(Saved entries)
——————
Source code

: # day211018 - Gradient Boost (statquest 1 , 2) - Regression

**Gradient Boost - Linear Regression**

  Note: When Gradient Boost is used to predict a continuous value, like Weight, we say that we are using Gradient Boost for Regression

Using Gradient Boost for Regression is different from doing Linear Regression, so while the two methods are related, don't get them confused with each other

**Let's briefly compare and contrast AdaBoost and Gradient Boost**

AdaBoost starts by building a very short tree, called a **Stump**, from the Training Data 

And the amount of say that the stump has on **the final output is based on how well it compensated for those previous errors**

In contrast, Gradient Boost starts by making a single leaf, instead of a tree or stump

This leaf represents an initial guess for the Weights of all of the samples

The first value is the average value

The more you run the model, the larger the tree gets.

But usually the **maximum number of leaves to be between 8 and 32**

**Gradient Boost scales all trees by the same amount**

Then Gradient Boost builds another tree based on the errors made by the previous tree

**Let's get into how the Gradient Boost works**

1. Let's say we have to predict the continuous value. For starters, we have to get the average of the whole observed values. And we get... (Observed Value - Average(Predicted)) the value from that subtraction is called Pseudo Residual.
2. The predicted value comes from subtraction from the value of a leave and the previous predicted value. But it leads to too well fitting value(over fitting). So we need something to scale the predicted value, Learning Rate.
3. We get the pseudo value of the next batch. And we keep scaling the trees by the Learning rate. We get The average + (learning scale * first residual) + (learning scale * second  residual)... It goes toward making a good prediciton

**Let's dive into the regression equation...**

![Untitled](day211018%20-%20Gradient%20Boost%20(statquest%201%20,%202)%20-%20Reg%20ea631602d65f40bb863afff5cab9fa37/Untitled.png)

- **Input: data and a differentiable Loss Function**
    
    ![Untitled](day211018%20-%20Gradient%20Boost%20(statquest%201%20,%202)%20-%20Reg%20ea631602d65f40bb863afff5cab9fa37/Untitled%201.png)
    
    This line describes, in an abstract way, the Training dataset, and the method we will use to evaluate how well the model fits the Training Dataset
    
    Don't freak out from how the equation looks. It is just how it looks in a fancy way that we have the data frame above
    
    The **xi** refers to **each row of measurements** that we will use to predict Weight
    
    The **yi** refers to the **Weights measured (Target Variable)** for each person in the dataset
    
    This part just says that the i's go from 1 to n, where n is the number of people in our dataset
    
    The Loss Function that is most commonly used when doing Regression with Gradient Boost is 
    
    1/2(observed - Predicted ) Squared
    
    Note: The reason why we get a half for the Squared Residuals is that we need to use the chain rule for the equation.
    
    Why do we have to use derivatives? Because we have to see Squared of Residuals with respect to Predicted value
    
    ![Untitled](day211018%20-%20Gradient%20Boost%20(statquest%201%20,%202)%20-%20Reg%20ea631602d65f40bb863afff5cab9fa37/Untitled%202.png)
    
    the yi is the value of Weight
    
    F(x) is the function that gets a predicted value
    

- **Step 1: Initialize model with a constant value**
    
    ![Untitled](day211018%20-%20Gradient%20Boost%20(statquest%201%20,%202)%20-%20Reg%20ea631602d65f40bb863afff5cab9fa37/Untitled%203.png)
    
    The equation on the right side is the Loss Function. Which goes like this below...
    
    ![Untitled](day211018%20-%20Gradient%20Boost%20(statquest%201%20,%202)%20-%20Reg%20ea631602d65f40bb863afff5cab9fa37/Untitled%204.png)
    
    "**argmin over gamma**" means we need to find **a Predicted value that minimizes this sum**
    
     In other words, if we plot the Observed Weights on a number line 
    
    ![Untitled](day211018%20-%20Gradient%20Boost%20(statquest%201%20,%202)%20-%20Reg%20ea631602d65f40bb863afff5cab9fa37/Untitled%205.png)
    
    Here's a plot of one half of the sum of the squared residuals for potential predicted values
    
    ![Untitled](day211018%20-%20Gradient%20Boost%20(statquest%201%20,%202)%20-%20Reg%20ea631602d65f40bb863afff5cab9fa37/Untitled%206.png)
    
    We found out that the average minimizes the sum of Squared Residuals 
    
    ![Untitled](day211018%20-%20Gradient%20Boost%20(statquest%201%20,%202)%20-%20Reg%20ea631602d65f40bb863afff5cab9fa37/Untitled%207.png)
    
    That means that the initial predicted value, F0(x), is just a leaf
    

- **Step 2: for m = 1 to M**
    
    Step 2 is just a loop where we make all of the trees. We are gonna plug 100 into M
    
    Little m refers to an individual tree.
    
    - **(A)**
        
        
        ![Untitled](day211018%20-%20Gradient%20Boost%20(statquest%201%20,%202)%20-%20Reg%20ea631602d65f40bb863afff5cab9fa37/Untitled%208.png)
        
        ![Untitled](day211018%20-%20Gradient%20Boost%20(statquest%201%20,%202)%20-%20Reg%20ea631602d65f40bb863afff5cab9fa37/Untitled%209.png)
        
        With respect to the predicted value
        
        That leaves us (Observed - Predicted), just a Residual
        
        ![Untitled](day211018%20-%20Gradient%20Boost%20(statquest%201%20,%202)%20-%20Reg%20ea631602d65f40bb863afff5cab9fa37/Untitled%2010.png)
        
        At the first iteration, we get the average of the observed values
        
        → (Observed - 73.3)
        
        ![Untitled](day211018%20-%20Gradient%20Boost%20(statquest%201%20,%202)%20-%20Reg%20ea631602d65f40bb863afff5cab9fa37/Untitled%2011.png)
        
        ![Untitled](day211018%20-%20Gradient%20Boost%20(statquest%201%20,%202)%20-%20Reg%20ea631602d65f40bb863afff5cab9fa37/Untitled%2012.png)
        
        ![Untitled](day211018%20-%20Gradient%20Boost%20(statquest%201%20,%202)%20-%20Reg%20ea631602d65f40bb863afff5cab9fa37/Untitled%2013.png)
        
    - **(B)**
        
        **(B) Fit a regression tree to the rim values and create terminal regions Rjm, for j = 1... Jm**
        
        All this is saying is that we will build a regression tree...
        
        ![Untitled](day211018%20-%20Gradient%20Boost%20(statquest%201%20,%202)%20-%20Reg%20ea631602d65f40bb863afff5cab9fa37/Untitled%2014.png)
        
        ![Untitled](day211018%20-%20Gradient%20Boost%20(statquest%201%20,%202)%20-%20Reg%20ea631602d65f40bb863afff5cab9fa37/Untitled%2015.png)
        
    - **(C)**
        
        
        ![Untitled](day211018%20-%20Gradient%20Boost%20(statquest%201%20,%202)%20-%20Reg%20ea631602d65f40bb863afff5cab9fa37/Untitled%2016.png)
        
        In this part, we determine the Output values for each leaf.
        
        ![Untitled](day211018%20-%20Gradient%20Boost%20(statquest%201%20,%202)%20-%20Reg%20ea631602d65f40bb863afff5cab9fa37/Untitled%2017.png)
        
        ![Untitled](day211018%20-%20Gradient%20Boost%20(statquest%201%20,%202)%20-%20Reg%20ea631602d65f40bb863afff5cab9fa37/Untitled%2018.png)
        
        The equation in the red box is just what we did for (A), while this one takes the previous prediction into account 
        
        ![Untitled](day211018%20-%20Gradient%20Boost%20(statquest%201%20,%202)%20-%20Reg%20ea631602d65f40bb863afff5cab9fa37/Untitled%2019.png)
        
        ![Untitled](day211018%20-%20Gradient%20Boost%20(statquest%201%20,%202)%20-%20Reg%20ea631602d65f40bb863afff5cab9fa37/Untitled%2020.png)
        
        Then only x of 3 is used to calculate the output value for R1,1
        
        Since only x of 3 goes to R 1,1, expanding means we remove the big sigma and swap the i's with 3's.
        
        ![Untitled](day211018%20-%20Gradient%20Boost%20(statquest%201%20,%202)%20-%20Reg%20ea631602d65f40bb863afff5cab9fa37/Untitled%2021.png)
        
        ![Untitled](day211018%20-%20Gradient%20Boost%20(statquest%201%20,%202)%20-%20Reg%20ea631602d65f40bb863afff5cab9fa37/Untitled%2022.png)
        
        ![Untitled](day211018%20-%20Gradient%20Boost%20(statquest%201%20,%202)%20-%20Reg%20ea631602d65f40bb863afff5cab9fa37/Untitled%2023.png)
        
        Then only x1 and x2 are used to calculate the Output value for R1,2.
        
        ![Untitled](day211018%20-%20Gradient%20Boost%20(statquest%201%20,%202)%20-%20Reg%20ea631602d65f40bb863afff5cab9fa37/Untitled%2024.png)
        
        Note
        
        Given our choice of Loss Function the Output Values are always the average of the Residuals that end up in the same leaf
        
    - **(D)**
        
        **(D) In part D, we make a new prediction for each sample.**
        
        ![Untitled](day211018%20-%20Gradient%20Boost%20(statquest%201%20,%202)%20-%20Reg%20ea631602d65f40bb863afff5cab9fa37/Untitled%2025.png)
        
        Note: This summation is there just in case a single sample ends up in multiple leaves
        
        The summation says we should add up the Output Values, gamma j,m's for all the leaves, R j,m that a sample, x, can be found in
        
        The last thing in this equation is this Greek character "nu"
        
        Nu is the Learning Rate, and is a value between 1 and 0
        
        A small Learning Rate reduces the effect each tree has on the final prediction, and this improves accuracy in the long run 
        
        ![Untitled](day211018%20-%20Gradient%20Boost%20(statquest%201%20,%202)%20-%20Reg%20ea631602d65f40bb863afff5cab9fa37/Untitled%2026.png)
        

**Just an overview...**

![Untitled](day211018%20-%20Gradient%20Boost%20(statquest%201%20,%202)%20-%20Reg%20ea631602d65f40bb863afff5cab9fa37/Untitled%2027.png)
——————
• **REQUIRED WORK**
How many of the lines above contain the word "single"? Give the number alone.

• **ANSWER SPACE**
2